Brain sonograms obtained in the first 2-3 days can be normal but days later show asymmetrical white matter hyperechogenicity due to widespread destruction. This is later followed by development of multiple cysts, often with rims of hyperechogenicity around them. Multiple areas of parenchymal or intraventricular hemorrhage may also be demonstrated on ultrasound. Sometimes, brain sonography shows intraventricular septa and thickened ependyma due to ventriculitis. CT features include diffuse hypodensity of the white matter with multiple areas of hemorrhage and abscesses. The abscesses may undergo cavitatory necrosis and calcification. On MRI, multiple, confluent white matter hyperintensities are seen on T1W images and hypointensities on T2W images, both consistent with hemorrhagic destruction. DWI show restricted diffusion in the brain parenchyma due to cytotoxic edema and may also show lesions that were not detected on conventional MR images. The rate at which the findings develop sequentially in cases of suspected Bacillus cereus meningoencephalitis can be rapid and hence it’s worthwhile to consider serial sonography.


Differential diagnosis

PVL: PVL is an ongoing process which in many cases starts with symmetrical flaring in the periventricular white matter within the first days of life sometimes evolving into cystic destruction of the white matter. The condition is bilateral and almost always symmetrical, preferentially damaging posterior frontal and parietal regions. This can be confused with B cereus meningoencephalitis in the premature neonate. B cereus meningoencephalitis shows a dramatic change on serial sonograms performed whereas in PVL, the rate of evolution of the cystic changes is much slower. The presence of multiple abscesses in meningoencephalitis and the detection of the causative organism in the CSF may help differentiate the two conditions.

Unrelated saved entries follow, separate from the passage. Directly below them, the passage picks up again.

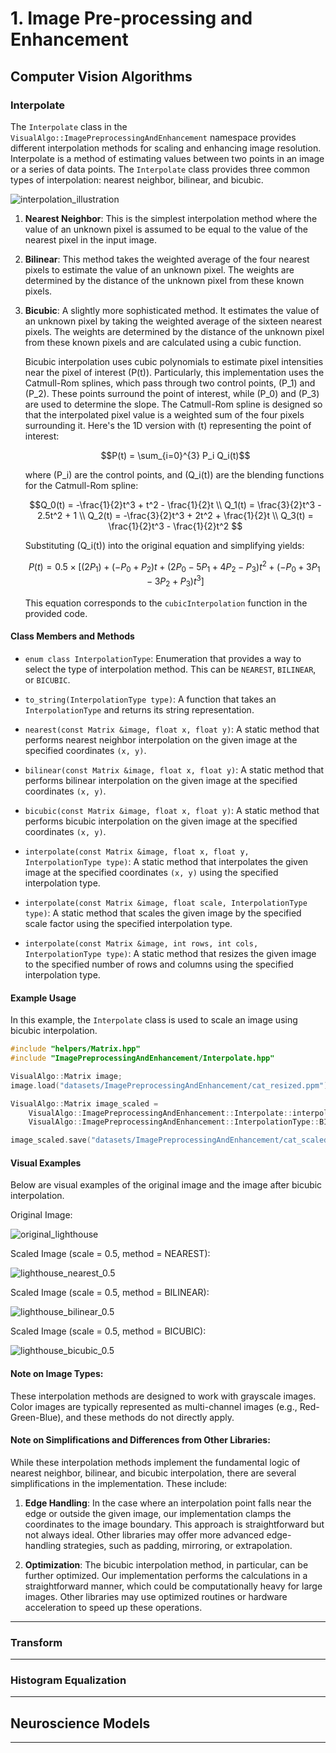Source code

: # 1. Image Pre-processing and Enhancement

## Computer Vision Algorithms

### Interpolate

The `Interpolate` class in the `VisualAlgo::ImagePreprocessingAndEnhancement` namespace provides different interpolation methods for scaling and enhancing image resolution. Interpolate is a method of estimating values between two points in an image or a series of data points. The `Interpolate` class provides three common types of interpolation: nearest neighbor, bilinear, and bicubic.

![interpolation_illustration](../images/ImagePreprocessingAndEnhancement/interpolation_illustration.jpg)

1. **Nearest Neighbor**: This is the simplest interpolation method where the value of an unknown pixel is assumed to be equal to the value of the nearest pixel in the input image.

2. **Bilinear**: This method takes the weighted average of the four nearest pixels to estimate the value of an unknown pixel. The weights are determined by the distance of the unknown pixel from these known pixels.

3. **Bicubic**: A slightly more sophisticated method. It estimates the value of an unknown pixel by taking the weighted average of the sixteen nearest pixels. The weights are determined by the distance of the unknown pixel from these known pixels and are calculated using a cubic function. 

    Bicubic interpolation uses cubic polynomials to estimate pixel intensities near the pixel of interest \(P(t)\). Particularly, this implementation uses the Catmull-Rom splines, which pass through two control points, \(P_1\) and \(P_2\). These points surround the point of interest, while \(P_0\) and \(P_3\) are used to determine the slope. The Catmull-Rom spline is designed so that the interpolated pixel value is a weighted sum of the four pixels surrounding it. Here's the 1D version with \(t\) representing the point of interest:

    $$P(t) = \sum_{i=0}^{3} P_i Q_i(t)$$

    where \(P_i\) are the control points, and \(Q_i(t)\) are the blending functions for the Catmull-Rom spline:

    $$Q_0(t) = -\frac{1}{2}t^3 + t^2 - \frac{1}{2}t \\
    Q_1(t) = \frac{3}{2}t^3 - 2.5t^2 + 1 \\
    Q_2(t) = -\frac{3}{2}t^3 + 2t^2 + \frac{1}{2}t \\
    Q_3(t) = \frac{1}{2}t^3 - \frac{1}{2}t^2 $$

    Substituting \(Q_i(t)\) into the original equation and simplifying yields:

    $$P(t) = 0.5 \times [ (2 P_1) + (-P_0 + P_2) t + (2P_0 - 5 P_1 + 4 P_2 - P_3) t^2 + (-P_0 + 3 P_1 - 3 P_2 + P_3) t^3 ]$$

    This equation corresponds to the `cubicInterpolation` function in the provided code.

#### Class Members and Methods

- `enum class InterpolationType`: Enumeration that provides a way to select the type of interpolation method. This can be `NEAREST`, `BILINEAR`, or `BICUBIC`.

- `to_string(InterpolationType type)`: A function that takes an `InterpolationType` and returns its string representation.

- `nearest(const Matrix &image, float x, float y)`: A static method that performs nearest neighbor interpolation on the given image at the specified coordinates `(x, y)`.

- `bilinear(const Matrix &image, float x, float y)`: A static method that performs bilinear interpolation on the given image at the specified coordinates `(x, y)`.

- `bicubic(const Matrix &image, float x, float y)`: A static method that performs bicubic interpolation on the given image at the specified coordinates `(x, y)`.

- `interpolate(const Matrix &image, float x, float y, InterpolationType type)`: A static method that interpolates the given image at the specified coordinates `(x, y)` using the specified interpolation type.

- `interpolate(const Matrix &image, float scale, InterpolationType type)`: A static method that scales the given image by the specified scale factor using the specified interpolation type.

- `interpolate(const Matrix &image, int rows, int cols, InterpolationType type)`: A static method that resizes the given image to the specified number of rows and columns using the specified interpolation type.

#### Example Usage

In this example, the `Interpolate` class is used to scale an image using bicubic interpolation.

```cpp
#include "helpers/Matrix.hpp"
#include "ImagePreprocessingAndEnhancement/Interpolate.hpp"

VisualAlgo::Matrix image;
image.load("datasets/ImagePreprocessingAndEnhancement/cat_resized.ppm");

VisualAlgo::Matrix image_scaled = 
    VisualAlgo::ImagePreprocessingAndEnhancement::Interpolate::interpolate(image, 2.0f, 
    VisualAlgo::ImagePreprocessingAndEnhancement::InterpolationType::BICUBIC);

image_scaled.save("datasets/ImagePreprocessingAndEnhancement/cat_scaled.ppm", true);
```

#### Visual Examples

Below are visual examples of the original image and the image after bicubic interpolation.

Original Image:

![original_lighthouse](../images/ImagePreprocessingAndEnhancement/lighthouse_original.png)

Scaled Image (scale = 0.5, method = NEAREST):

![lighthouse_nearest_0.5](../images/ImagePreprocessingAndEnhancement/lighthouse_nearest_0.5.png)

Scaled Image (scale = 0.5, method = BILINEAR):

![lighthouse_bilinear_0.5](../images/ImagePreprocessingAndEnhancement/lighthouse_bilinear_0.5.png)

Scaled Image (scale = 0.5, method = BICUBIC):

![lighthouse_bicubic_0.5](../images/ImagePreprocessingAndEnhancement/lighthouse_bicubic_0.5.png)

#### Note on Image Types:

These interpolation methods are designed to work with grayscale images. Color images are typically represented as multi-channel images (e.g., Red-Green-Blue), and these methods do not directly apply.

#### Note on Simplifications and Differences from Other Libraries:

While these interpolation methods implement the fundamental logic of nearest neighbor, bilinear, and bicubic interpolation, there are several simplifications in the implementation. These include:

1. **Edge Handling**: In the case where an interpolation point falls near the edge or outside the given image, our implementation clamps the coordinates to the image boundary. This approach is straightforward but not always ideal. Other libraries may offer more advanced edge-handling strategies, such as padding, mirroring, or extrapolation.

2. **Optimization**: The bicubic interpolation method, in particular, can be further optimized. Our implementation performs the calculations in a straightforward manner, which could be computationally heavy for large images. Other libraries may use optimized routines or hardware acceleration to speed up these operations.

---

### Transform

---

### Histogram Equalization

---

## Neuroscience Models

---
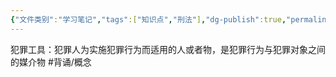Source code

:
 ```yaml
---
{"文件类别":"学习笔记","tags":["知识点","刑法"],"dg-publish":true,"permalink":"/学习笔记studyup/刑总/犯罪工具/","dgPassFrontmatter":true,"created":"2024-11-01T10:58:37.635+08:00","updated":"2024-11-01T10:58:47.600+08:00"}
---
```


犯罪工具：犯罪人为实施犯罪行为而适用的人或者物，是犯罪行为与犯罪对象之间的媒介物 #背诵/概念 
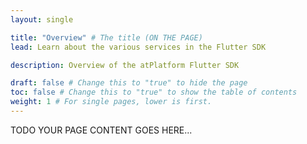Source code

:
 ```yaml
---
layout: single

title: "Overview" # The title (ON THE PAGE)
lead: Learn about the various services in the Flutter SDK

description: Overview of the atPlatform Flutter SDK

draft: false # Change this to "true" to hide the page
toc: false # Change this to "true" to show the table of contents
weight: 1 # For single pages, lower is first.
---
```


TODO YOUR PAGE CONTENT GOES HERE...
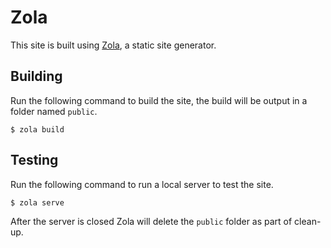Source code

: # Zola
This site is built using [Zola](https://www.getzola.org/), a static site generator.

## Building
Run the following command to build the site, the build will be output in a folder named `public`.
```$
$ zola build
```

## Testing
Run the following command to run a local server to test the site.
```$
$ zola serve
```
After the server is closed Zola will delete the `public` folder as part of clean-up.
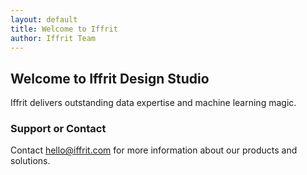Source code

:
 ```yaml
---
layout: default
title: Welcome to Iffrit
author: Iffrit Team
---
```


## Welcome to Iffrit Design Studio

Iffrit delivers outstanding data expertise and machine learning magic.

### Support or Contact

Contact hello@iffrit.com for more information about our products and solutions.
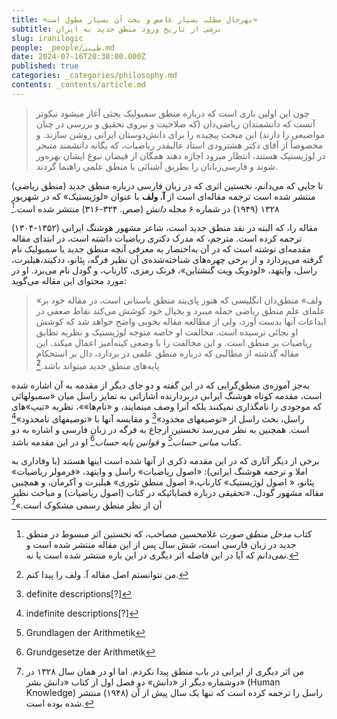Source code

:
```yaml
---
title: «بهرحال مطلب بسیار غامض و بحث آن بسیار مطول است»
subtitle: برشی از تاریخ ورود منطق جدید به ایران
slug: iranilogic
people: _people/طیبی.md
date: 2024-07-16T20:30:00.000Z
published: true
categories: _categories/philosophy.md
contents: _contents/article.md
---
```





> چون این اولین باری است که درباره منطق سمبولیک بحثی آغاز میشود نیکوتر آنست که دانشمندان ریاضی‌دان (که صلاحیت و نیروی تحقیق و بررسی در چنان مواضیعی را دارند) این مبحث پیچیده را برای دانش‌دوستان ایرانی روشن سازند. و مخصوصاً از آقای دکتر هشترودی استاد عالیقدر ریاضیات، که یگانه دانشمند متبحر در لوژیستیک هستند، انتظار میرود اجازه دهند همگان از فیضان نبوغ ایشان بهره‌ور شوند و فارسی‌زبانان را بطریق آشنائی با منطق علمی راهنما گردند.


تا جایی که می‌دانم، نخستین اثری که در زبان فارسی درباره منطق جدید (منطق ریاضی) منتشر شده است ترجمه مقاله‌ای است از **آ. ولف** با عنوان «لوژیستیک» که در شهریور ۱۳۲۸ (۱۹۴۹) در شماره ۶ مجله *دانش* (صص. ۳۲۴-۳۱۶) منتشر شده است.[^1]

مقاله را، که البته در نقد منطق جدید است، شاعر مشهور هوشنگ ایرانی (۱۳۵۲-۱۳۰۴) ترجمه کرده است. مترجم، که مدرک دکتری ریاضیات داشته است، در ابتدای مقاله مقدمه‌ای نوشته است که در آن به‌اختصار به معرفی آنچه منطق جدید یا سمبولیک نام گرفته می‌پردازد و از برخی چهره‌های شناخته‌شده‌ی آن نظیر فرگه، پئانو، ددکیند،هیلبرت، راسل، وایتهد، «لودویک ویت گنشتاین»، فرنک رمزی، کارناپ، و گودل نام می‌برد. او در مورد محتوای این مقاله می‌گوید:

> «ولف» منطق‌دان انگلیسی که هنوز پای‌بند منطق باستانی است، در مقاله خود بر علمای علم منطق ریاضی حمله میبرد و بخیال خود کوشش می‌کند نقاط ضعفی در ابداعات آنها بدست آورد، ولی از مطالعه مقاله بخوبی واضح خواهد شد که کوشش او بجائی نرسیده است. مخالفت او خاصه متوجه لوژیستیک و نظریه تطابق ریاضیات بر منطق است. و این مخالفت را با وضعی کینه‌آمیز اعمال میکند. این مقاله گذشته از مطالبی که درباره منطق علمی در بردارد، دال بر استحکام پایه‌های منطق جدید میتواند باشد.[^2]

به‌جز آموزه‌ی منطق‌گرایی که در این گفته و دو جای دیگر از مقدمه به آن اشاره شده است، مقدمه کوتاه هوشنگ ایرانی دربردارنده اشاراتی به تمایز راسل میان «سمبولهائی که موجودی را نامگذاری نمیکنند بلکه آنرا وصف مینمایند، و «نام‌ها»»، نظریه «تیپ‌»های راسل، بحث راسل از «توصیفهای محدود»[^3]  و مقایسه آنها با «توصیفهای نامحدود»[^4] است. همچنین به نظر می‌رسد نخستین ارجاع به فرگه در زبان فارسی و اشاره به دو کتاب *مبانی حساب[^5]*  و *قوانین پایه حساب*[^6] او در این مقدمه‌ باشد. 

برخی از دیگر آثاری که در این مقدمه ذکری از آنها شده است اینها هستند (با وفاداری به املا و ترجمه هوشنگ ایرانی): «اصول ریاضیات» راسل و وایتهد، «فرمولر ریاضیات» پئانو، « اصول لوژیستیک» کارناپ،« اصول منطق تئوری» هیلبرت و آکرمان، و همچنین مقاله‌ مشهور گودل، «تحقیقی درباره قضایائیکه در کتاب (اصول ریاضیات) و مباحث نظیر آن از نظر منطق رسمی مشکوک است.»[^7] 


[^1]: کتاب  *مدخل منطق صورت* غلامحسین مصاحب، که نخستین اثر مبسوط در منطق جدید در زبان فارسی است، شش سال پس از این مقاله منتشر شده است و نمی‌دانم که آیا در این فاصله اثر دیگری در این باره منتشر شده است یا نه.
[^2]: من نتوانستم اصل مقاله آ. ولف را پیدا کنم.
[^3]: definite descriptions[?]
[^4]: indefinite descriptions[?]
[^5]: Grundlagen der Arithmetik
[^6]: Grundgesetze der Arithmetik
[^7]: من اثر دیگری از ایرانی در باب منطق پیدا نکردم. اما او در همان سال ۱۳۲۸ در دوشماره دیگر از «دانش» دو فصل اول از کتاب «دانش بشر» (Human Knowledge) راسل را ترجمه کرده است که تنها یک سال پیش از آن (۱۹۴۸) منتشر شده بوده است.
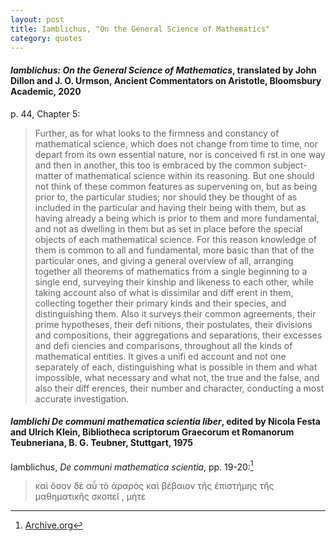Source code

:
 ```yaml
---
layout: post
title: Iamblichus, "On the General Science of Mathematics"
category: quotes
---
```


#### *Iamblichus: On the General Science of Mathematics*, translated by John Dillon and J. O. Urmson,  Ancient Commentators on Aristotle, Bloomsbury Academic, 2020

p. 44, Chapter 5:

> Further, as for what looks to the firmness and constancy of mathematical science, which does not change from time to time, nor depart from its own essential nature, nor is conceived fi rst in one way and then in another, this too is embraced by the common subject- matter of mathematical science within its reasoning. But one should not think of these common features as supervening on, but as being prior to, the particular studies; nor should they be thought of as included in the particular and having their being with them, but as having already a being which is prior to them and more fundamental, and not as dwelling in them but as set in place before the special objects of each mathematical science. For this reason knowledge of them is common to all and fundamental, more basic than that of the particular ones, and giving a general overview of all, arranging together all theorems of mathematics from a single beginning to a single end, surveying their kinship and likeness to each other, while taking account also of what is dissimilar and diff erent in them, collecting together their primary kinds and their species, and distinguishing them. Also it surveys their common agreements, their prime hypotheses, their defi nitions, their postulates, their divisions and compositions, their aggregations and separations, their excesses and defi ciencies and comparisons, throughout all the kinds of mathematical entities. It gives a unifi ed account and not one separately of each, distinguishing what is possible in them and what impossible, what necessary and what not, the true and the false, and also their diff erences, their number and character, conducting a most accurate investigation.

#### *Iamblichi De communi mathematica scientia liber*, edited by Nicola Festa and Ulrich Klein, Bibliotheca scriptorum Graecorum et Romanorum Teubneriana, B. G. Teubner, Stuttgart, 1975

Iamblichus, *De communi mathematica scientia*, pp. 19-20:[^2]

> καὶ ὅσον δὲ αὖ τὸ ἀραρὸς καὶ βέβαιον τῆς ἐπιστήμης τῆς μαθηματικῆς σκοπεῖ , μήτε

[^2]: [Archive.org](https://archive.org/details/iamblichidecommu0000iamb/page/19/mode/1up)

[^3]: [Google Books](https://www.google.ca/books/edition/Iamblichi_De_communi_mathematica_scienti/2NkfAAAAMAAJ)
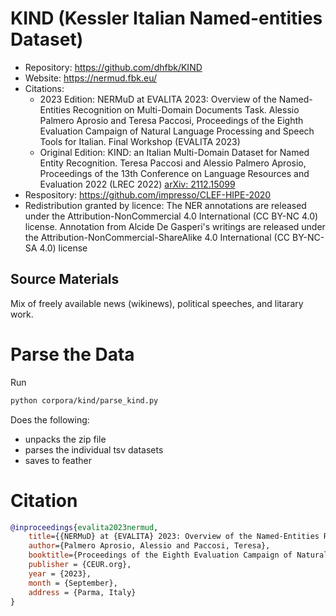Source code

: # KIND (Kessler Italian Named-entities Dataset)

- Repository: https://github.com/dhfbk/KIND
- Website: https://nermud.fbk.eu/
- Citations: 
    - 2023 Edition: NERMuD at EVALITA 2023: Overview of the Named-Entities Recognition on Multi-Domain Documents Task. Alessio Palmero Aprosio and Teresa Paccosi, Proceedings of the Eighth Evaluation Campaign of Natural Language Processing and Speech Tools for Italian. Final Workshop (EVALITA 2023)
    - Original Edition: KIND: an Italian Multi-Domain Dataset for Named Entity Recognition. Teresa Paccosi and Alessio Palmero Aprosio, Proceedings of the 13th Conference on Language Resources and Evaluation 2022 (LREC 2022) [arXiv: 2112.15099](https://arxiv.org/abs/2112.15099)
- Respository: https://github.com/impresso/CLEF-HIPE-2020
- Redistribution granted by licence: The NER annotations are released under the Attribution-NonCommercial 4.0 International (CC BY-NC 4.0) license. Annotation from Alcide De Gasperi's writings are released under the Attribution-NonCommercial-ShareAlike 4.0 International (CC BY-NC-SA 4.0) license



## Source Materials

Mix of freely available news (wikinews), political speeches, and litarary work.

# Parse the Data

Run

```bash
python corpora/kind/parse_kind.py
```

Does the following:

- unpacks the zip file
- parses the individual tsv datasets
- saves to feather

# Citation

```bibtex
@inproceedings{evalita2023nermud,
    title={{NERMuD} at {EVALITA} 2023: Overview of the Named-Entities Recognition on Multi-Domain Documents Task},
    author={Palmero Aprosio, Alessio and Paccosi, Teresa},
    booktitle={Proceedings of the Eighth Evaluation Campaign of Natural Language Processing and Speech Tools for Italian. Final Workshop (EVALITA 2023)},
    publisher = {CEUR.org},
    year = {2023},
    month = {September},
    address = {Parma, Italy}
}
```
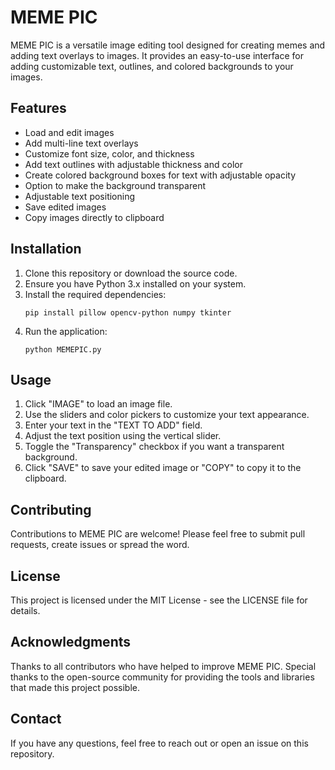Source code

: 
# MEME PIC

MEME PIC is a versatile image editing tool designed for creating memes and adding text overlays to images. It provides an easy-to-use interface for adding customizable text, outlines, and colored backgrounds to your images.

## Features

- Load and edit images
- Add multi-line text overlays
- Customize font size, color, and thickness
- Add text outlines with adjustable thickness and color
- Create colored background boxes for text with adjustable opacity
- Option to make the background transparent
- Adjustable text positioning
- Save edited images
- Copy images directly to clipboard

## Installation

1. Clone this repository or download the source code.
2. Ensure you have Python 3.x installed on your system.
3. Install the required dependencies:
   ```
   pip install pillow opencv-python numpy tkinter
   ```
4. Run the application:
   ```
   python MEMEPIC.py
   ```

## Usage

1. Click "IMAGE" to load an image file.
2. Use the sliders and color pickers to customize your text appearance.
3. Enter your text in the "TEXT TO ADD" field.
4. Adjust the text position using the vertical slider.
5. Toggle the "Transparency" checkbox if you want a transparent background.
6. Click "SAVE" to save your edited image or "COPY" to copy it to the clipboard.

## Contributing

Contributions to MEME PIC are welcome! Please feel free to submit pull requests, create issues or spread the word.

## License

This project is licensed under the MIT License - see the LICENSE file for details.

## Acknowledgments

Thanks to all contributors who have helped to improve MEME PIC.
Special thanks to the open-source community for providing the tools and libraries that made this project possible.

## Contact

If you have any questions, feel free to reach out or open an issue on this repository.

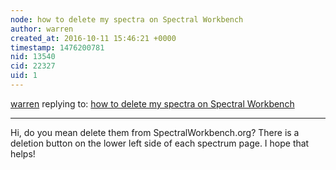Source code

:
 ```yaml
---
node: how to delete my spectra on Spectral Workbench
author: warren
created_at: 2016-10-11 15:46:21 +0000
timestamp: 1476200781
nid: 13540
cid: 22327
uid: 1
---
```




[warren](../profile/warren) replying to: [how to delete my spectra on Spectral Workbench](../notes/redleon/10-09-2016/how-to-remove-range-uploaded-by-mistake)

----
Hi, do you mean delete them from SpectralWorkbench.org? There is a deletion button on the lower left side of each spectrum page. I hope that helps!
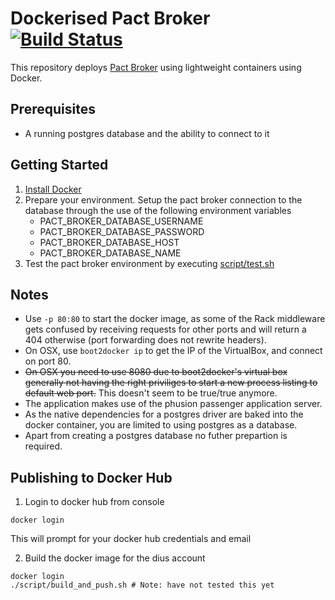 Dockerised Pact Broker [![Build Status](https://travis-ci.org/DiUS/pact_broker-docker.svg)](https://travis-ci.org/DiUS/pact_broker-docker)
==================

This repository deploys [Pact Broker](https://github.com/bethesque/pact_broker) using lightweight containers using Docker.

## Prerequisites

* A running postgres database and the ability to connect to it

## Getting Started

1. [Install Docker](https://docs.docker.com/installation/)
2. Prepare your environment. Setup the pact broker connection to the database through the use of the following environment variables
    * PACT_BROKER_DATABASE_USERNAME
    * PACT_BROKER_DATABASE_PASSWORD
    * PACT_BROKER_DATABASE_HOST
    * PACT_BROKER_DATABASE_NAME
3. Test the pact broker environment by executing [script/test.sh](script/test.sh)

## Notes

* Use `-p 80:80` to start the docker image, as some of the Rack middleware gets confused by receiving requests for other ports and will return a 404 otherwise (port forwarding does not rewrite headers).
* On OSX, use `boot2docker ip` to get the IP of the VirtualBox, and connect on port 80.
* ~~On OSX you need to use 8080 due to boot2docker's virtual box generally not having the right priviliges to start a new process listing to default web port.~~ This doesn't seem to be true/true anymore.
* The application makes use of the phusion passenger application server.
* As the native dependencies for a postgres driver are baked into the docker container, you are limited to using postgres as a database.
* Apart from creating a postgres database no futher prepartion is required.


## Publishing to Docker Hub

1. Login to docker hub from console

```
docker login
```

This will prompt for your docker hub credentials and email

2. Build the docker image for the dius account

```
docker login
./script/build_and_push.sh # Note: have not tested this yet
```
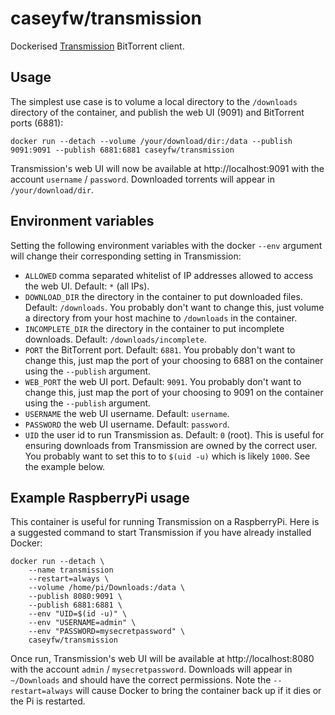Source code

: # caseyfw/transmission

Dockerised [Transmission](https://en.wikipedia.org/wiki/Transmission_(BitTorrent_client)) BitTorrent client.

## Usage
The simplest use case is to volume a local directory to the `/downloads` directory of the container, and publish the web UI (9091) and BitTorrent ports (6881):

```
docker run --detach --volume /your/download/dir:/data --publish 9091:9091 --publish 6881:6881 caseyfw/transmission
```

Transmission's web UI will now be available at http://localhost:9091 with the account `username` / `password`. Downloaded torrents will appear in `/your/download/dir`.

## Environment variables
Setting the following environment variables with the docker `--env` argument will change their corresponding setting in Transmission:

- `ALLOWED` comma separated whitelist of IP addresses allowed to access the web UI. Default: `*` (all IPs).
- `DOWNLOAD_DIR` the directory in the container to put downloaded files. Default: `/downloads`. You probably don't want to change this, just volume a directory from your host machine to `/downloads` in the container.
- `INCOMPLETE_DIR` the directory in the container to put incomplete downloads. Default: `/downloads/incomplete`.
- `PORT` the BitTorrent port. Default: `6881`. You probably don't want to change this, just map the port of your choosing to 6881 on the container using the `--publish` argument.
- `WEB_PORT` the web UI port. Default: `9091`. You probably don't want to change this, just map the port of your choosing to 9091 on the container using the `--publish` argument.
- `USERNAME` the web UI username. Default: `username`.
- `PASSWORD` the web UI username. Default: `password`.
- `UID` the user id to run Transmission as. Default: `0` (root). This is useful for ensuring downloads from Transmission are owned by the correct user. You probably want to set this to to `$(uid -u)` which is likely `1000`. See the example below.

## Example RaspberryPi usage
This container is useful for running Transmission on a RaspberryPi. Here is a suggested command to start Transmission if you have already installed Docker:

```
docker run --detach \
    --name transmission
    --restart=always \
    --volume /home/pi/Downloads:/data \
    --publish 8080:9091 \
    --publish 6881:6881 \
    --env "UID=$(id -u)" \
    --env "USERNAME=admin" \
    --env "PASSWORD=mysecretpassword" \
    caseyfw/transmission
```

Once run, Transmission's web UI will be available at http://localhost:8080 with the account `admin` / `mysecretpassword`. Downloads will appear in `~/Downloads` and should have the correct permissions. Note the `--restart=always` will cause Docker to bring the container back up if it dies or the Pi is restarted.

Asphyxia: shows transition from abnormal hyperechogenicity in major arterial areas to slow (in the course of a few weeks) destruction. This is in contrast to very rapid destruction of an initially normal brain in cases of bacterial encephalitis.

Herpes simplex viral encephalitis: The cortex and deep gray nuclei may also be affected, because of infarction caused by vasculitis and obstruction of small vessels, as well as neuronal apoptosis.

Deep cerebral vein thrombosis: Deep cerebral vein thrombosis often causes destruction of the white matter, the deep gray matter, basal ganglia, and thalamus. Moreover, thrombus is often visualized on US or CT involving the sagital sinus or the deep cerebral veins. The areas of destruction in B cereus are not compatible with arterial or venous infarction and do not correspond to arterial/ venous territories that would be involved in arterial or venous infarction.